Toutes les chances d’un retour de fortune, même lointain, avaient disparu pour la Russie. Ses armées avaient, il est vrai, remporté d’éclatans succès en Asie; elles s’étaient emparées de Kars, mais elles avaient échoué à Silistria, perdu les batailles de l’Aima, d’Inkermann, de la Tchernaïa; Sébastopol n’était plus qu’un débris fumant, Bomarsund était tombé, Sveaborg détruit, et les alliés, par l’occupation de Pérékop, allaient être maîtres de la Crimée. La paix s’imposait à la sagesse du gouvernement, malgré l’exaltation du sentiment national et des passions religieuses. Les patriotes rappelaient avec orgueil les souvenirs de 1813 et l’incendie de Moscou, mais les temps et les conditions de la lutte n’étaient plus les mêmes.

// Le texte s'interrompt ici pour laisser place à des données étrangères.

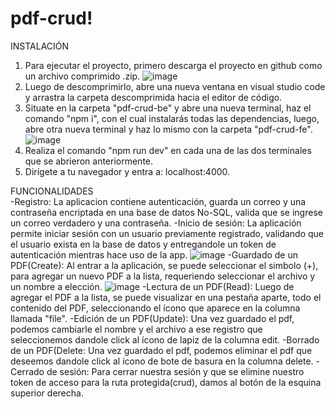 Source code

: # pdf-crud!
INSTALACIÓN
1. Para ejecutar el proyecto, primero descarga el proyecto en github como un archivo comprimido .zip.
![image](https://user-images.githubusercontent.com/105444672/223030117-313505f5-625b-4d03-bb58-10b7ca3d4bd1.png)
2. Luego de descomprimirlo, abre una nueva ventana en visual studio code y arrastra la carpeta descomprimida hacia el editor de código.
3. Situate en la carpeta "pdf-crud-be" y abre una nueva terminal, haz el comando "npm i", con el cual instalarás todas las dependencias, luego, abre otra nueva terminal 
y haz lo mismo con la carpeta "pdf-crud-fe".
![image](https://user-images.githubusercontent.com/105444672/223030911-4bb9f9f2-c1c2-4479-984e-7a820ae76f21.png)
4. Realiza el comando "npm run dev" en cada una de las dos terminales que se abrieron anteriormente.
5. Dirígete a tu navegador y entra a: localhost:4000.

FUNCIONALIDADES <br>
-Registro: La aplicacion contiene autenticación, guarda un correo y una contraseña encriptada en una base de datos No-SQL, valida que se ingrese un correo verdadero y 
una contraseña.
-Inicio de sesión: La aplicación permite iniciar sesión con un usuario previamente registrado, validando que el usuario exista en la base de datos y entregandole un token 
de autenticación mientras hace uso de la app.
![image](https://user-images.githubusercontent.com/105444672/223033532-d1d997d4-f43a-403f-a3f7-9981dc89704b.png)
-Guardado de un PDF(Create): Al entrar a la aplicación, se puede seleccionar el simbolo (+), para agregar un nuevo PDF a la lista, requeriendo seleccionar el archivo y 
un nombre a elección.
![image](https://user-images.githubusercontent.com/105444672/223033993-702692dd-e4cf-480b-b343-32d795a4a5dd.png)
-Lectura de un PDF(Read): Luego de agregar el PDF a la lista, se puede visualizar en una pestaña aparte, todo el contenido del PDF, seleccionando el ícono que 
aparece en la columna llamada "file".
-Edición de un PDF(Update): Una vez guardado el pdf, podemos cambiarle el nombre y el archivo a ese registro que seleccionemos dandole click al ícono de lapiz de la columna edit.
-Borrado de un PDF(Delete: Una vez guardado el pdf, podemos eliminar el pdf que deseemos dandole click al ícono de bote de basura en la columna delete.
-Cerrado de sesión: Para cerrar nuestra sesión y que se elimine nuestro token de acceso para la ruta protegida(crud), damos al botón de la esquina superior derecha.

Le roi Frédéric-Guillaume était nerveux et agité ; ses regards étaient anxieusement tournés vers Pétersbourg. La crainte d’avoir irrité son neveu et l’idée d’être exposé au rappel de son ambassadeur le troublaient profondément. Sa joie ne fut que plus vive lorsque, le 15 Janvier, il apprit que le chancelier avait informé l’envoyé d’Autriche que la Russie acceptait sans réserves les conditions de la paix, et que ses menaces de rompre les relations diplomatiques n’avaient provoqué aucune colère.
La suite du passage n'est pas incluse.